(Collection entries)
*** Begin section ***
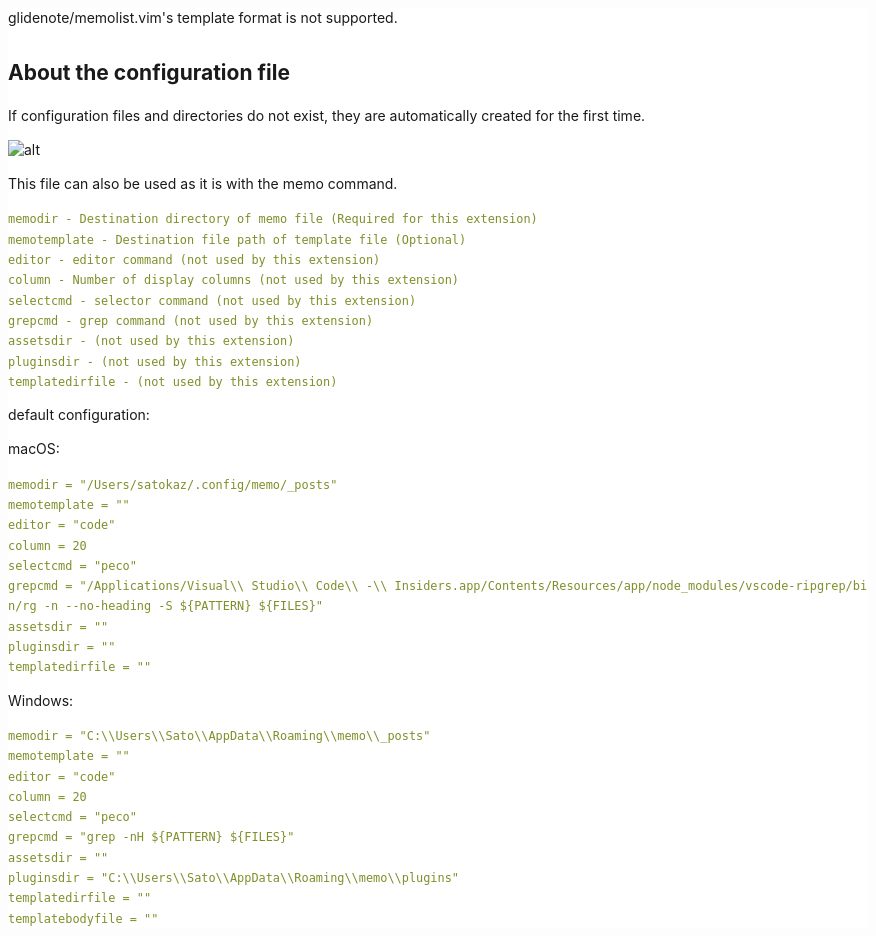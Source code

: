glidenote/memolist.vim's template format is not supported.


## About the configuration file

If configuration files and directories do not exist, they are automatically created for the first time.

![alt](https://raw.githubusercontent.com/satokaz/vscode-memo-life-for-you/assets/images/vscode-memo_Initialize.png)

This file can also be used as it is with the memo command.

```yaml
memodir - Destination directory of memo file (Required for this extension)
memotemplate - Destination file path of template file (Optional) 
editor - editor command (not used by this extension)
column - Number of display columns (not used by this extension)
selectcmd - selector command (not used by this extension)
grepcmd - grep command (not used by this extension)
assetsdir - (not used by this extension)
pluginsdir - (not used by this extension)
templatedirfile - (not used by this extension)
```

default configuration:

macOS:

```yaml
memodir = "/Users/satokaz/.config/memo/_posts"
memotemplate = ""
editor = "code"
column = 20
selectcmd = "peco"
grepcmd = "/Applications/Visual\\ Studio\\ Code\\ -\\ Insiders.app/Contents/Resources/app/node_modules/vscode-ripgrep/bin/rg -n --no-heading -S ${PATTERN} ${FILES}"
assetsdir = ""
pluginsdir = ""
templatedirfile = ""
```

Windows: 

```yaml
memodir = "C:\\Users\\Sato\\AppData\\Roaming\\memo\\_posts"
memotemplate = ""
editor = "code"
column = 20
selectcmd = "peco"
grepcmd = "grep -nH ${PATTERN} ${FILES}"
assetsdir = ""
pluginsdir = "C:\\Users\\Sato\\AppData\\Roaming\\memo\\plugins"
templatedirfile = ""
templatebodyfile = ""
```
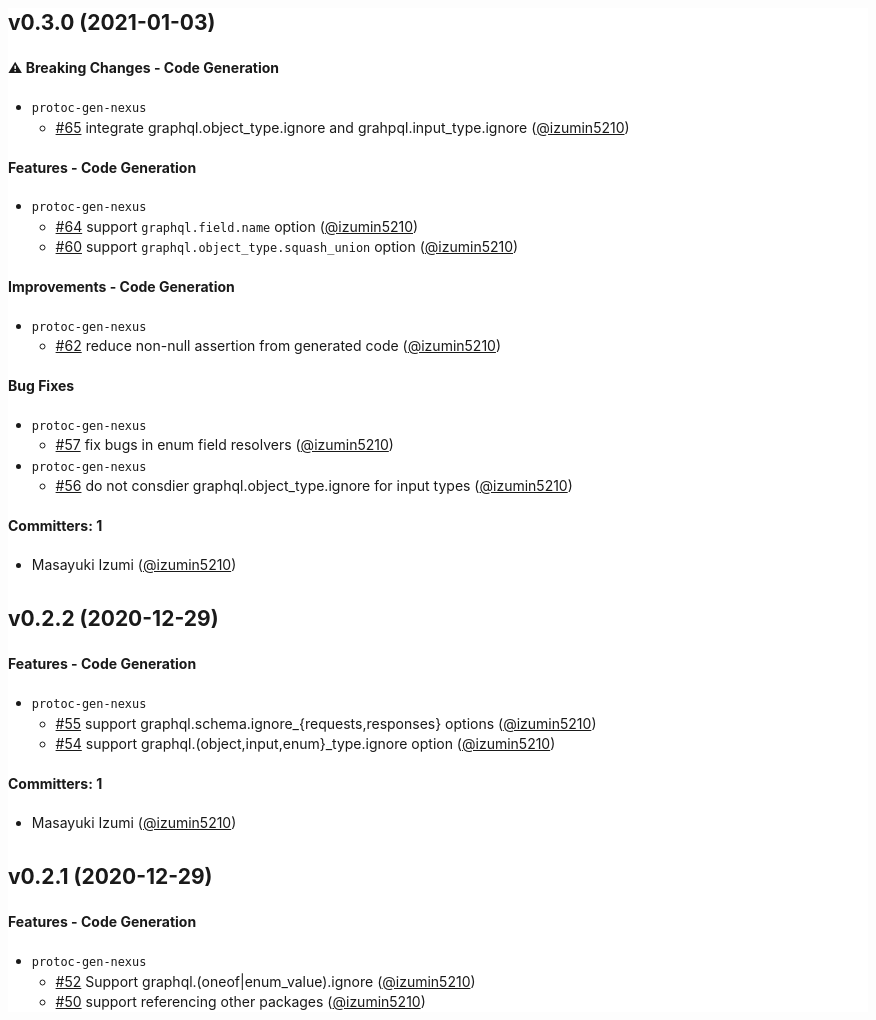 
## v0.3.0 (2021-01-03)

#### ⚠️ Breaking Changes - Code Generation
* `protoc-gen-nexus`
  * [#65](https://github.com/proto-graphql/proto-graphql-js/pull/65)  integrate graphql.object_type.ignore and grahpql.input_type.ignore ([@izumin5210](https://github.com/izumin5210))

#### Features - Code Generation
* `protoc-gen-nexus`
  * [#64](https://github.com/proto-graphql/proto-graphql-js/pull/64) support `graphql.field.name` option ([@izumin5210](https://github.com/izumin5210))
  * [#60](https://github.com/proto-graphql/proto-graphql-js/pull/60) support `graphql.object_type.squash_union` option ([@izumin5210](https://github.com/izumin5210))

#### Improvements - Code Generation
* `protoc-gen-nexus`
  * [#62](https://github.com/proto-graphql/proto-graphql-js/pull/62) reduce non-null assertion from generated code ([@izumin5210](https://github.com/izumin5210))

#### Bug Fixes
* `protoc-gen-nexus`
  * [#57](https://github.com/proto-graphql/proto-graphql-js/pull/57) fix bugs in enum field resolvers ([@izumin5210](https://github.com/izumin5210))
* `protoc-gen-nexus`
  * [#56](https://github.com/proto-graphql/proto-graphql-js/pull/56) do not consdier graphql.object_type.ignore for input types ([@izumin5210](https://github.com/izumin5210))

#### Committers: 1
- Masayuki Izumi ([@izumin5210](https://github.com/izumin5210))


## v0.2.2 (2020-12-29)

#### Features - Code Generation
* `protoc-gen-nexus`
  * [#55](https://github.com/proto-graphql/proto-graphql-js/pull/55) support graphql.schema.ignore_{requests,responses} options ([@izumin5210](https://github.com/izumin5210))
  * [#54](https://github.com/proto-graphql/proto-graphql-js/pull/54) support graphql.(object,input,enum}_type.ignore option ([@izumin5210](https://github.com/izumin5210))

#### Committers: 1
- Masayuki Izumi ([@izumin5210](https://github.com/izumin5210))


## v0.2.1 (2020-12-29)

#### Features - Code Generation
* `protoc-gen-nexus`
  * [#52](https://github.com/proto-graphql/proto-graphql-js/pull/52) Support graphql.(oneof|enum_value).ignore ([@izumin5210](https://github.com/izumin5210))
  * [#50](https://github.com/proto-graphql/proto-graphql-js/pull/50) support referencing other packages ([@izumin5210](https://github.com/izumin5210))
*** End section ***
--- WHAT IS NEEDED ---
Return the data exactly. Do not carry over any images.

--- WRITTEN SOLUTION ---
Source code

:glidenote/memolist.vim's template format is not supported.


## About the configuration file

If configuration files and directories do not exist, they are automatically created for the first time.

![alt](https://raw.githubusercontent.com/satokaz/vscode-memo-life-for-you/assets/images/vscode-memo_Initialize.png)

This file can also be used as it is with the memo command.

```yaml
memodir - Destination directory of memo file (Required for this extension)
memotemplate - Destination file path of template file (Optional) 
editor - editor command (not used by this extension)
column - Number of display columns (not used by this extension)
selectcmd - selector command (not used by this extension)
grepcmd - grep command (not used by this extension)
assetsdir - (not used by this extension)
pluginsdir - (not used by this extension)
templatedirfile - (not used by this extension)
```

default configuration:

macOS:

```yaml
memodir = "/Users/satokaz/.config/memo/_posts"
memotemplate = ""
editor = "code"
column = 20
selectcmd = "peco"
grepcmd = "/Applications/Visual\\ Studio\\ Code\\ -\\ Insiders.app/Contents/Resources/app/node_modules/vscode-ripgrep/bin/rg -n --no-heading -S ${PATTERN} ${FILES}"
assetsdir = ""
pluginsdir = ""
templatedirfile = ""
```

Windows: 

```yaml
memodir = "C:\\Users\\Sato\\AppData\\Roaming\\memo\\_posts"
memotemplate = ""
editor = "code"
column = 20
selectcmd = "peco"
grepcmd = "grep -nH ${PATTERN} ${FILES}"
assetsdir = ""
pluginsdir = "C:\\Users\\Sato\\AppData\\Roaming\\memo\\plugins"
templatedirfile = ""
templatebodyfile = ""
```
## v0.3.0 (2021-01-03)

#### ⚠️ Breaking Changes - Code Generation
* `protoc-gen-nexus`
  * [#65](https://github.com/proto-graphql/proto-graphql-js/pull/65)  integrate graphql.object_type.ignore and grahpql.input_type.ignore ([@izumin5210](https://github.com/izumin5210))

#### Features - Code Generation
* `protoc-gen-nexus`
  * [#64](https://github.com/proto-graphql/proto-graphql-js/pull/64) support `graphql.field.name` option ([@izumin5210](https://github.com/izumin5210))
  * [#60](https://github.com/proto-graphql/proto-graphql-js/pull/60) support `graphql.object_type.squash_union` option ([@izumin5210](https://github.com/izumin5210))

#### Improvements - Code Generation
* `protoc-gen-nexus`
  * [#62](https://github.com/proto-graphql/proto-graphql-js/pull/62) reduce non-null assertion from generated code ([@izumin5210](https://github.com/izumin5210))

#### Bug Fixes
* `protoc-gen-nexus`
  * [#57](https://github.com/proto-graphql/proto-graphql-js/pull/57) fix bugs in enum field resolvers ([@izumin5210](https://github.com/izumin5210))
* `protoc-gen-nexus`
  * [#56](https://github.com/proto-graphql/proto-graphql-js/pull/56) do not consdier graphql.object_type.ignore for input types ([@izumin5210](https://github.com/izumin5210))

#### Committers: 1
- Masayuki Izumi ([@izumin5210](https://github.com/izumin5210))


## v0.2.2 (2020-12-29)

#### Features - Code Generation
* `protoc-gen-nexus`
  * [#55](https://github.com/proto-graphql/proto-graphql-js/pull/55) support graphql.schema.ignore_{requests,responses} options ([@izumin5210](https://github.com/izumin5210))
  * [#54](https://github.com/proto-graphql/proto-graphql-js/pull/54) support graphql.(object,input,enum}_type.ignore option ([@izumin5210](https://github.com/izumin5210))

#### Committers: 1
- Masayuki Izumi ([@izumin5210](https://github.com/izumin5210))


## v0.2.1 (2020-12-29)

#### Features - Code Generation
* `protoc-gen-nexus`
  * [#52](https://github.com/proto-graphql/proto-graphql-js/pull/52) Support graphql.(oneof|enum_value).ignore ([@izumin5210](https://github.com/izumin5210))
  * [#50](https://github.com/proto-graphql/proto-graphql-js/pull/50) support referencing other packages ([@izumin5210](https://github.com/izumin5210))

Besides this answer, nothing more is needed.